A Altice lamentou que, «apesar de ter desenvolvido os melhores esforços nesse sentido, os reguladores não tenham emitido as decisões necessárias à concretização da transação em tempo útil», revelou, acrescentando que «os esforços da Altice para obter atempadamente uma decisão favorável incluíram a apresentação de um conjunto muito abrangente de compromissos».
E destaca que esses remédios apresentados à Concorrência teriam uma vigência alargada, seriam monitorizados por um mandatário independente e sujeitos a um mecanismo acelerado de resolução de litígios, com destaque para a separação das várias áreas de negócio. Ao mesmo tempo, estava prevista a implementação de uma oferta a plataformas concorrentes, atuais ou potenciais, do canal generalista TVI a um preço bitolado pelos custos históricos, e a renúncia a conteúdos exclusivos, com atribuição de condições preferenciais aos concorrentes.
Custos para os consumidores
O negócio que estava a ser alvo de uma investigação aprofundada por parte da Autoridade da Concorrência (AdC) não chegou a ver luz ao fundo do túnel e o regulador já depois de ter dado como extinta essa análise – face à desistência da operação – garantiu que esta compra poderia significar um aumento de custos de 100 milhões de euros por ano para os concorrentes e que acabaria por se refletir nos consumidores, ao aumentar, por exemplo, o preço pago pelas famílias em pacotes de telecomunicações.

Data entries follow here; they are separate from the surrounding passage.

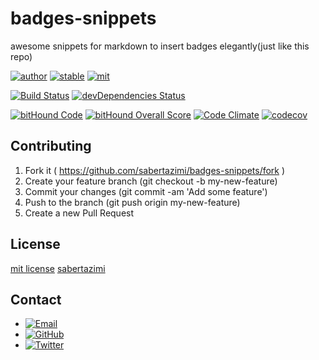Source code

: # badges-snippets

awesome snippets for markdown to insert badges elegantly(just like this repo)

[![author](https://img.shields.io/badge/author-sabertazimi-lightgrey.svg)](https://github.com/sabertazimi)
[![stable](https://img.shields.io/badge/stability-stable-brightgreen.svg)](https://github.com/sabertazimi/bbadges-snippets)
[![mit](https://img.shields.io/badge/license-mit-brightgreen.svg)](https://raw.githubusercontent.com/sabertazimi/badges-snippets/master/LICENSE)

[![Build Status](https://travis-ci.org/sabertazimi/badges-snippets.svg?branch=master)](https://travis-ci.org/sabertazimi/badges-snippets)
[![devDependencies Status](https://david-dm.org/sabertazimi/badges-snippets/dev-status.svg?style=flat-square)](https://david-dm.org/sabertazimi/badges-snippets?type=dev)

[![bitHound Code](https://www.bithound.io/github/sabertazimi/badges-snippets/badges/code.svg)](https://www.bithound.io/github/sabertazimi/badges-snippets)
[![bitHound Overall Score](https://www.bithound.io/github/sabertazimi/badges-snippets/badges/score.svg)](https://www.bithound.io/github/sabertazimi/badges-snippets)
[![Code Climate](https://codeclimate.com/github/sabertazimi/badges-snippets/badges/gpa.svg)](https://codeclimate.com/github/sabertazimi/badges-snippets)
[![codecov](https://codecov.io/gh/sabertazimi/badges-snippets/branch/master/graph/badge.svg)](https://codecov.io/gh/sabertazimi/badges-snippets)

## Contributing

1. Fork it ( https://github.com/sabertazimi/badges-snippets/fork )
2. Create your feature branch (git checkout -b my-new-feature)
3. Commit your changes (git commit -am 'Add some feature')
4. Push to the branch (git push origin my-new-feature)
5. Create a new Pull Request

## License

[mit license](https://raw.githubusercontent.com/sabertazimi/badges-snippets/master/LICENSE) [sabertazimi](https://github.com/sabertazimi)

## Contact

*   [![Email](https://img.shields.io/badge/mailto-sabertazimi-brightgreen.svg?style=flat-square)](mailto:sabertazim@gmail.com)
*   [![GitHub](https://img.shields.io/badge/contact-github-000000.svg?style=flat-square)](https://github.com/sabertazimi)
*   [![Twitter](https://img.shields.io/badge/contact-twitter-blue.svg?style=flat-square)](https://twitter.com/sabertazimi)
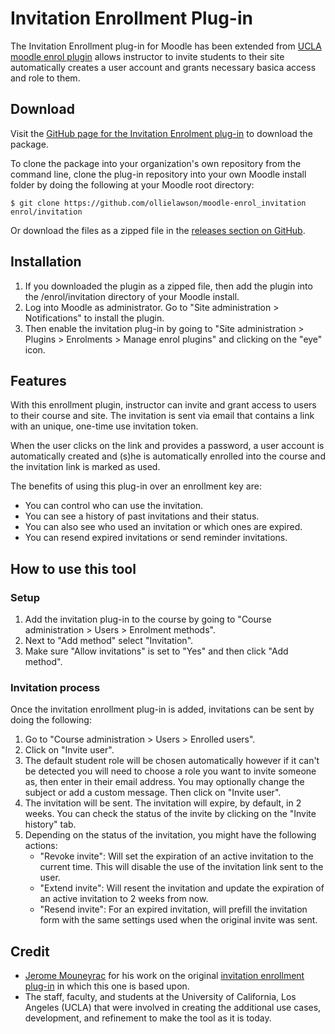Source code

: # Invitation Enrollment Plug-in

The Invitation Enrollment plug-in for Moodle has been extended from [UCLA moodle enrol plugin](https://github.com/ucla/moodle-enrol_invitation) allows instructor to invite
students to their site automatically creates a user account and grants necessary basica access and role to them.

## Download

Visit the [GitHub page for the Invitation Enrolment plug-in](https://github.com/ollielawson/moodle-enrol_invitation) to download the package.

To clone the package into your organization's own repository from the command
line, clone the plug-in repository into your own Moodle install folder by 
doing the following at your Moodle root directory:

    $ git clone https://github.com/ollielawson/moodle-enrol_invitation enrol/invitation
    
Or download the files as a zipped file in the [releases section on GitHub](https://github.com/ollielawson/moodle-enrol_invitation/releases).

## Installation

1. If you downloaded the plugin as a zipped file, then add the plugin into the /enrol/invitation directory of your Moodle install.
2. Log into Moodle as administrator.  Go to "Site administration > Notifications" to install the plugin.
3. Then enable the invitation plug-in by going to "Site administration > Plugins > Enrolments > Manage enrol plugins" and clicking on the "eye" icon.

## Features

With this enrollment plugin, instructor can invite and grant access to users to
their course and site.  The invitation is sent via email that contains a link
with an unique, one-time use invitation token. 

When the user clicks on the link and provides a password, a user account is automatically created and (s)he is automatically
enrolled into the course and the invitation link is marked as used.

The benefits of using this plug-in over an enrollment key are:

* You can control who can use the invitation.
* You can see a history of past invitations and their status. 
* You can also see who used an invitation or which ones are expired. 
* You can resend expired invitations or send reminder invitations.

## How to use this tool

### Setup

1. Add the invitation plug-in to the course by going to "Course administration > Users > Enrolment methods".
2. Next to "Add method" select "Invitation".
3. Make sure "Allow invitations" is set to "Yes" and then click "Add method".

### Invitation process

Once the invitation enrollment plug-in is added, invitations can be sent by
doing the following:

1. Go to "Course administration > Users > Enrolled users".
2. Click on "Invite user".
3. The default student role will be chosen automatically however if it can't be detected you will need to choose a role you want to invite someone as, then enter in their email address. You may optionally change the subject or add a custom message. Then click on "Invite user".
4. The invitation will be sent. The invitation will expire, by default, in 2 weeks. You can check the status of the invite by clicking on the "Invite history" tab.
5. Depending on the status of the invitation, you might have the following actions:
	* "Revoke invite": Will set the expiration of an active invitation to the current time. This will disable the use of the invitation link sent to the user.
	* "Extend invite": Will resent the invitation and update the expiration of an active invitation to 2 weeks from now.
	* "Resend invite": For an expired invitation, will prefill the invitation form with the same settings used when the original invite was sent.
	
## Credit

* [Jerome Mouneyrac](http://www.moodleitandme.com) for his work on the original [invitation enrollment plug-in](https://github.com/mouneyrac/moodle-enrol_invitation) in which this one is based upon.
* The staff, faculty, and students at the University of California, Los Angeles (UCLA) that were involved in creating the additional use cases, development, and refinement to make the tool as it is today.
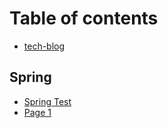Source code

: # Table of contents

* [tech-blog](README.md)

## Spring

* [Spring Test](spring/spring-test.md)
* [Page 1](spring/page-1.md)
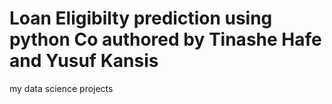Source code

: # Loan Eligibilty prediction using python Co authored by Tinashe Hafe and Yusuf Kansis
my data science projects

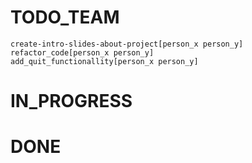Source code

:# TODO_TEAM
    create-intro-slides-about-project[person_x person_y]
    refactor_code[person_x person_y]
    add_quit_functionallity[person_x person_y]
# IN_PROGRESS
# DONE
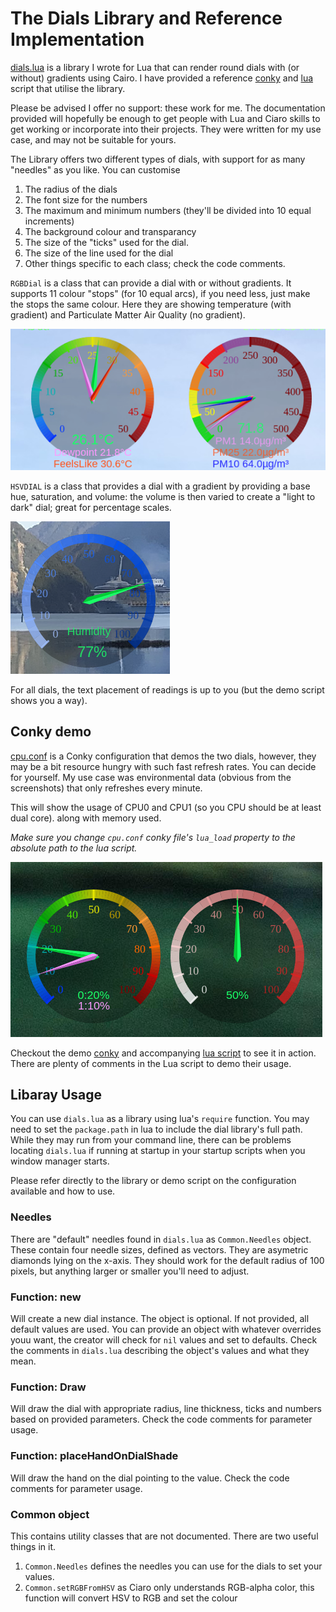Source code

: # The Dials Library and Reference Implementation

[dials.lua](./dials.lua) is a library I wrote for Lua that can render round dials with (or without) gradients using Cairo.  I have provided a reference [conky](./cpu.conf) and [lua](./cpudial.lua) script that utilise the library.

Please be advised I offer no support: these work for me.  The documentation provided will hopefully be enough to get people with Lua and Ciaro skills to get working or incorporate into their projects.  They were written for my use case, and may not be suitable for yours. 

The Library offers two different types of dials, with support for as many "needles" as you like.  You can customise 

1. The radius of the dials
2. The font size for the numbers
3. The maximum and minimum numbers (they'll be divided into 10 equal increments)
4. The background colour and transparancy
5. The size of the "ticks" used for the dial.
6. The size of the line used for the dial
7. Other things specific to each class; check the code comments.

`RGBDial` is a class that can provide a dial with or without gradients.  It supports 11 colour "stops" (for 10 equal arcs), if you need less, just make the stops the same colour.  Here they are showing temperature (with gradient) and Particulate Matter Air Quality (no gradient).

![RDBDial Screenshot](./images/RGBDial.png)

`HSVDIAL` is a class that provides a dial with a gradient by providing a base hue, saturation, and volume: the volume is then varied to create a "light to dark" dial; great for percentage scales.

![HSVDial Screenshot](./images/HSVDial.png)

For all dials, the text placement of readings is up to you (but the demo script shows you a way).

## Conky demo

[cpu.conf](./cpu.conf) is a Conky configuration that demos the two dials, however, they may be a bit resource hungry with such fast refresh rates.  You can decide for yourself.  My use case was environmental data (obvious from the screenshots) that only refreshes every minute.

This will show the usage of CPU0 and CPU1 (so you CPU should be at least dual core). along with memory used.

*Make sure you change `cpu.conf` conky file's `lua_load` property to the absolute path to the lua script.*

![CPU Conky Demo](./images/cpu.png)

Checkout the demo [conky](./cpu.conf) and accompanying [lua script](./cpudial.lua) to see it in action.  There are plenty of comments in the Lua script to demo their usage.

## Libaray Usage

You can use `dials.lua` as a library using lua's `require` function.  You may need to set the `package.path` in lua to include the dial library's full path.  While they may run from your command line, there can be problems locating `dials.lua` if running at startup in your startup scripts when you window manager starts.

Please refer directly to the library or demo script on the configuration available and how to use.

### Needles

There are "default" needles found in `dials.lua` as `Common.Needles` object.  These contain four needle sizes, defined as vectors.  They are asymetric diamonds lying on the x-axis.  They should work for the default radius of 100 pixels, but anything larger or smaller you'll need to adjust.

### Function: new

Will create a new dial instance.  The object is optional.  If not provided, all default values are used.  You can provide an object with whatever overrides youu want, the creator will check for `nil` values and set to defaults.  Check the comments in `dials.lua` describing the object's values and what they mean.

### Function: Draw

Will draw the dial with appropriate radius, line thickness, ticks and numbers based on provided parameters.  Check the code comments for parameter usage.

### Function: placeHandOnDialShade

Will draw the hand on the dial pointing to the value.  Check the code comments for parameter usage.

### Common object

This contains utility classes that are not documented.  There are two useful things in it.

1. `Common.Needles` defines the needles you can use for the dials to set your values.
2. `Common.setRGBFromHSV` as Ciaro only understands RGB-alpha color, this function will convert HSV to RGB and set the colour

De acordo com a AdC, dos vários aspetos analisados verificou que a a Altice passaria a deter, em resultado do controlo do grupo Media Capital «um nível de poder económico que lhe daria a capacidade e o incentivo para implementar diversas estratégias de encerramento dos mercados à concorrência, de que resultariam aumentos de custos muito significativos para os seus concorrentes, ao nível dos mercados de televisão por subscrição e de serviços multiple play».
Também os canais de televisão concorrentes à TVI sairiam, no entender da AdC, prejudicados, com a possibilidade de terem piores condições de preços, qualidade de serviços e posicionamento na grelha.

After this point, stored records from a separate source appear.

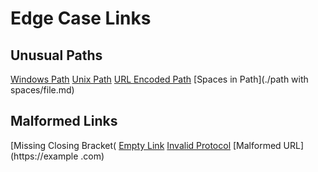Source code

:# Edge Case Links

## Unusual Paths
[Windows Path](C:\Users\test\file.md)
[Unix Path](/usr/local/bin/file)
[URL Encoded Path](%2Fpath%2Fto%2Ffile.md)
[Spaces in Path](./path with spaces/file.md)

## Malformed Links
[Missing Closing Bracket(
[Empty Link]()
[Invalid Protocol](ftp://example.com)
[Malformed URL](https://example .com)
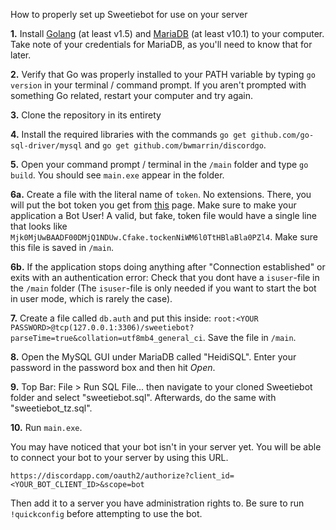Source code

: How to properly set up Sweetiebot for use on your server

**1.** Install [Golang](https://golang.org/dl/) (at least v1.5) and [MariaDB](https://downloads.mariadb.org/) (at least v10.1) to your computer. Take note of your credentials for MariaDB, as you'll need to know that for later.

**2.** Verify that Go was properly installed to your PATH variable by typing `go version` in your terminal / command prompt. If you aren't prompted with something Go related, restart your computer and try again.

**3.** Clone the repository in its entirety

**4.** Install the required libraries with the commands `go get github.com/go-sql-driver/mysql` and `go get github.com/bwmarrin/discordgo`.

**5.** Open your command prompt / terminal in the `/main` folder and type `go build`. You should see `main.exe` appear in the folder.

**6a.** Create a file with the literal name of `token`. No extensions. There, you will put the bot token you get from [this](https://discordapp.com/developers/applications/me) page. Make sure to make your application a Bot User! A valid, but fake, token file would have a single line that looks like `Mjk0MjUwBAADF00DMjQ1NDUw.Cfake.tockenNiWM6l0TtHBlaBla0PZl4`. Make sure this file is saved in `/main`.

**6b.** If the application stops doing anything after "Connection established" or exits with an authentication error: Check that you dont have a `isuser`-file in the `/main` folder (The `isuser`-file is only needed if you want to start the bot in user mode, which is rarely the case).

**7.** Create a file called `db.auth` and put this inside: `root:<YOUR PASSWORD>@tcp(127.0.0.1:3306)/sweetiebot?parseTime=true&collation=utf8mb4_general_ci`. Save the file in `/main`.

**8.** Open the MySQL GUI under MariaDB called "HeidiSQL". Enter your password in the password box and then hit *Open*.

**9.** Top Bar: File > Run SQL File... then navigate to your cloned Sweetiebot folder and select "sweetiebot.sql". Afterwards, do the same with "sweetiebot_tz.sql".

**10.** Run `main.exe`.

You may have noticed that your bot isn't in your server yet. You will be able to connect your bot to your server by using this URL.

`https://discordapp.com/oauth2/authorize?client_id=<YOUR_BOT_CLIENT_ID>&scope=bot`

Then add it to a server you have administration rights to. Be sure to run `!quickconfig` before attempting to use the bot.
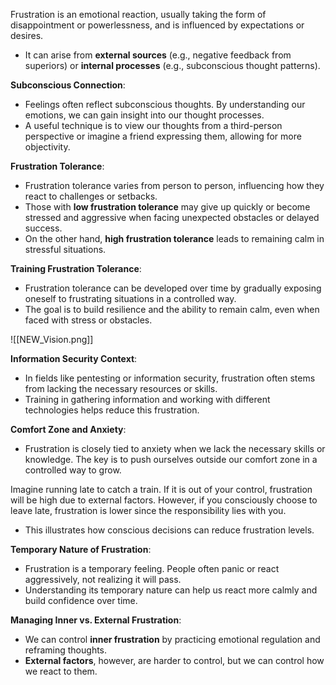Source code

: Frustration is an emotional reaction, usually taking the form of disappointment or powerlessness, and is influenced by expectations or desires.
- It can arise from **external sources** (e.g., negative feedback from superiors) or **internal processes** (e.g., subconscious thought patterns).

**Subconscious Connection**:
- Feelings often reflect subconscious thoughts. By understanding our emotions, we can gain insight into our thought processes.
- A useful technique is to view our thoughts from a third-person perspective or imagine a friend expressing them, allowing for more objectivity.

**Frustration Tolerance**:
- Frustration tolerance varies from person to person, influencing how they react to challenges or setbacks.
- Those with **low frustration tolerance** may give up quickly or become stressed and aggressive when facing unexpected obstacles or delayed success.
- On the other hand, **high frustration tolerance** leads to remaining calm in stressful situations.

**Training Frustration Tolerance**:
- Frustration tolerance can be developed over time by gradually exposing oneself to frustrating situations in a controlled way.
- The goal is to build resilience and the ability to remain calm, even when faced with stress or obstacles.

![[NEW_Vision.png]]

**Information Security Context**:
- In fields like pentesting or information security, frustration often stems from lacking the necessary resources or skills.
- Training in gathering information and working with different technologies helps reduce this frustration.

**Comfort Zone and Anxiety**:
- Frustration is closely tied to anxiety when we lack the necessary skills or knowledge. The key is to push ourselves outside our comfort zone in a controlled way to grow.

Imagine running late to catch a train. If it is out of your control, frustration will be high due to external factors. However, if you consciously choose to leave late, frustration is lower since the responsibility lies with you.
- This illustrates how conscious decisions can reduce frustration levels.

**Temporary Nature of Frustration**:
- Frustration is a temporary feeling. People often panic or react aggressively, not realizing it will pass.
- Understanding its temporary nature can help us react more calmly and build confidence over time.

**Managing Inner vs. External Frustration**:
- We can control **inner frustration** by practicing emotional regulation and reframing thoughts.
- **External factors**, however, are harder to control, but we can control how we react to them.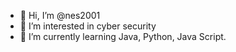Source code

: - 👋 Hi, I’m @nes2001
- 👀 I’m interested in cyber security
- 🌱 I’m currently learning Java, Python, Java Script.


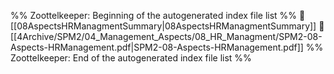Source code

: %% Zoottelkeeper: Beginning of the autogenerated index file list  %%
📄 [[08AspectsHRManagmentSummary|08AspectsHRManagmentSummary]]
📄 [[4Archive/SPM2/04_Management_Aspects/08_HR_Managment/SPM2-08-Aspects-HRManagement.pdf|SPM2-08-Aspects-HRManagement.pdf]]
%% Zoottelkeeper: End of the autogenerated index file list  %%

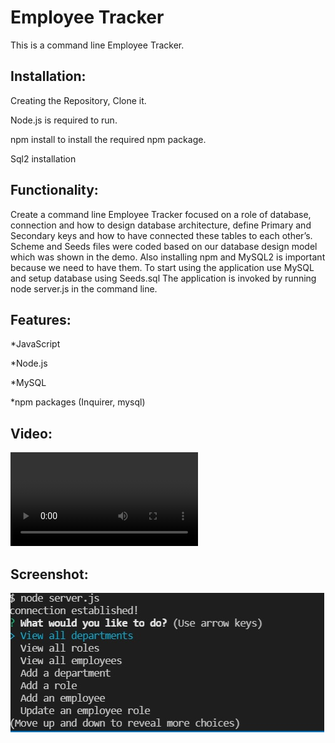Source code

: # Employee Tracker

This is a command line Employee Tracker. 

## Installation:

Creating the Repository, Clone it.

Node.js is required to run.

npm install to install the required npm package.

Sql2 installation

## Functionality:

Create a command line Employee Tracker focused on a role of database, connection and how to design database architecture, define Primary and Secondary keys and how to have connected these tables to each other’s.
Scheme and Seeds files were coded based on our database design model which was shown in the demo. 
 Also installing npm and MySQL2 is important because we need to have them.
To start using the application use MySQL and setup database using Seeds.sql 
The application is invoked by running node server.js in the command line.


## Features:

*JavaScript

*Node.js

*MySQL

*npm packages (Inquirer, mysql)

## Video:

![Watch the video](https://github.com/NedaParvini/EmployeeTracker/blob/main/EmpTracker.mp4)

## Screenshot:

![Screenshot](terminal-result.jpg)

Para a Concorrência, os compromissos «resultariam num mero conjunto de intenções, de difícil especificação e monitorização, facilmente contornáveis ou manipuláveis pela empresa», além de que introduziriam «um nível de rigidez no mercado e de intervenção nas ‘normais’ negociações entre operadores de telecomunicações e de produtores de canais que, no limite, contribuiriam para distorcer o ‘normal’ funcionamento do mercado».
Concorrentes aplaudem
Para a Impresa, a não concretização deste negócio era «o único desfecho possível», considerando mesmo que é a melhor solução que protege o mercado, a sociedade portuguesa e os consumidores. Fonte oficial do grupo lembra quem desde que foi anunciada esta operação, «sempre alertou para os riscos que a mesma poderia acarretar para a concorrência e para o pluralismo no setor dos media, pelo que sempre acreditou que este seria o único desfecho possível».
Aliás, em abril deste ano a operadora garantiu que iria para tribunal «no momento certo» para travar esta negócio. «Esta operação não pode, sob qualquer circunstância, ser permitida porque acarreta danos significativos ao nível da concorrência, danos irreparáveis e que se aplicam tanto ao setor das comunicações eletrónicas como da comunicação social», chegou a afirmar no Parlamento.
Já a Vodafone Portugal considera que este é o desfecho que «mais favorece os consumidores, a concorrência, o bom desenvolvimento dos setores de media e telecomunicações e o país». Em relação à providência cautelar interposta no final de março junto da Autoridade da Concorrência (AdC) para suspender a análise deste regulador ao negócio, a operadora garantiu que tais instrumentos «deixaram de ter razão de ser, motivo pelo qual […] serão retirados».